I think I can pretty easily justify that decision, actually, given the circumstances, but I don’t feel I owe Jim Hat-Head an explanation. “Can I ask why you’re here, Jim? Not to be rude.”
He ignores my question. “You see, Miles here was under the impression that you’d given up on this... notion that you were being chased across the Gulf by crazed psycho killers. But then you sneak out of the house late at night with a sharp knife in your hands, and we don’t know what to think.”
“It’s not your job to think about it, Jim.”
“Well, now, that might not necessarily be true. From a law enforcement perspective, the question arises as to whether a person might be a danger to himself and others. And with your rece
nt—extremely recent—psychiatric history...”
“What’s the bottom line here, guys?”
Working in tandem, the two of them trot out a proposal they obviously hatched before I awoke. They would like me to “see” a woman on the island they think can help me. A counselor. Wow, so Musqasset has its own shrink now; that’s miles past overdue.
I stand up. I’ve had about enough of this. The only reason I copped an insanity plea last night was to placate Miles so I could sneak out of his house and vanish. Now I’ll need to make my exit more obtrusively. Time is short and I have a rather serious problem to solve.
I go to the guest room, pack my clothes and belongings, and head back into the kitchen wearing my rain jacket and carrying my backpack.
“Thanks for the invite, Miles,” I say. “But I can’t stay here. I shouldn’t have come in the first place.” I make a move toward the door and feel Jim’s strong fingers clamp my upper arm. “Jim, you have about two seconds to remove your hand.”
“You want to think very carefully about your next words and actions, Mr. Carroll.”

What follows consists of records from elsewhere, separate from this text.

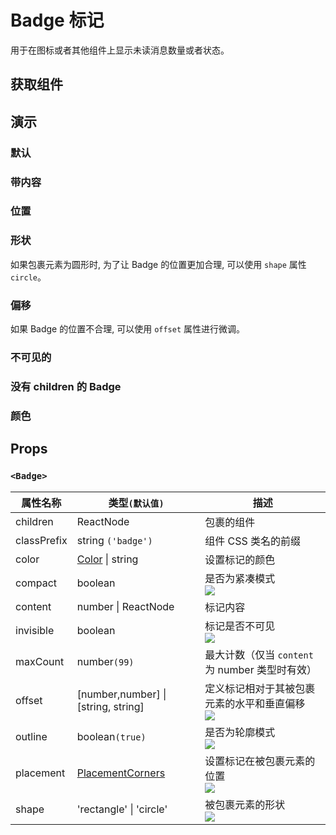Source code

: # Badge 标记

用于在图标或者其他组件上显示未读消息数量或者状态。

## 获取组件

<!--{include:<import-guide>}-->

## 演示

### 默认

<!--{include:`basic.md`}-->

### 带内容

<!--{include:`content.md`}-->

### 位置

<!--{include:`placement.md`}-->

### 形状

如果包裹元素为圆形时, 为了让 Badge 的位置更加合理, 可以使用 `shape` 属性 `circle`。

<!--{include:`shape.md`}-->

### 偏移

如果 Badge 的位置不合理, 可以使用 `offset` 属性进行微调。

<!--{include:`offset.md`}-->

### 不可见的

<!--{include:`invisible.md`}-->

### 没有 children 的 Badge

<!--{include:`independent.md`}-->

### 颜色

<!--{include:`color.md`}-->

## Props

### `<Badge>`

| 属性名称    | 类型`(默认值)`                                      | 描述                                                      |
| ----------- | --------------------------------------------------- | --------------------------------------------------------- |
| children    | ReactNode                                           | 包裹的组件                                                |
| classPrefix | string `('badge')`                                  | 组件 CSS 类名的前缀                                       |
| color       | [Color](#code-ts-color-code) \| string              | 设置标记的颜色                                            |
| compact     | boolean                                             | 是否为紧凑模式<br/>![][6.0.0]                             |
| content     | number \| ReactNode                                 | 标记内容                                                  |
| invisible   | boolean                                             | 标记是否不可见<br/>![][6.0.0]                             |
| maxCount    | number`(99)`                                        | 最大计数（仅当 `content` 为 number 类型时有效）           |
| offset      | [number,number] \| [string, string]                 | 定义标记相对于其被包裹元素的水平和垂直偏移<br/>![][6.0.0] |
| outline     | boolean`(true)`                                     | 是否为轮廓模式<br/>![][6.0.0]                             |
| placement   | [PlacementCorners](#code-ts-placement-corners-code) | 设置标记在被包裹元素的位置<br/>![][6.0.0]                 |
| shape       | 'rectangle' \| 'circle'                             | 被包裹元素的形状<br/>![][6.0.0]                           |

<!--{include:(_common/types/color.md)}-->
<!--{include:(_common/types/placement-corners.md)}-->

[6.0.0]: https://img.shields.io/badge/>=-v6.0.0-blue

“Or what, Jim? You have no authority to hold me or stop me. I haven’t been charged with a crime, and I’m not under psychiatric commitment.”
“That could change.”
“In the state of Maine, you need a blue paper”—an involuntary commitment—“to hold someone against their will,” I tell him. “And I’m pretty sure it needs to be signed by a psychiatrist, not a licensed social worker who sells Herbalife on the side.”
“In special circumstances, such as a storm like this, Mr. Carroll, if there’s a clear and present risk, I can get a blue paper approved by phone on an emergency basis.”
I suspect he’s full of shit and tug my arm away from him to test that theory. He lets go. Theory supported. I push the door open, make my exit, and march up the walkway that leads away from Miles’ house. I barely notice the rain stippling my face with hard pellets.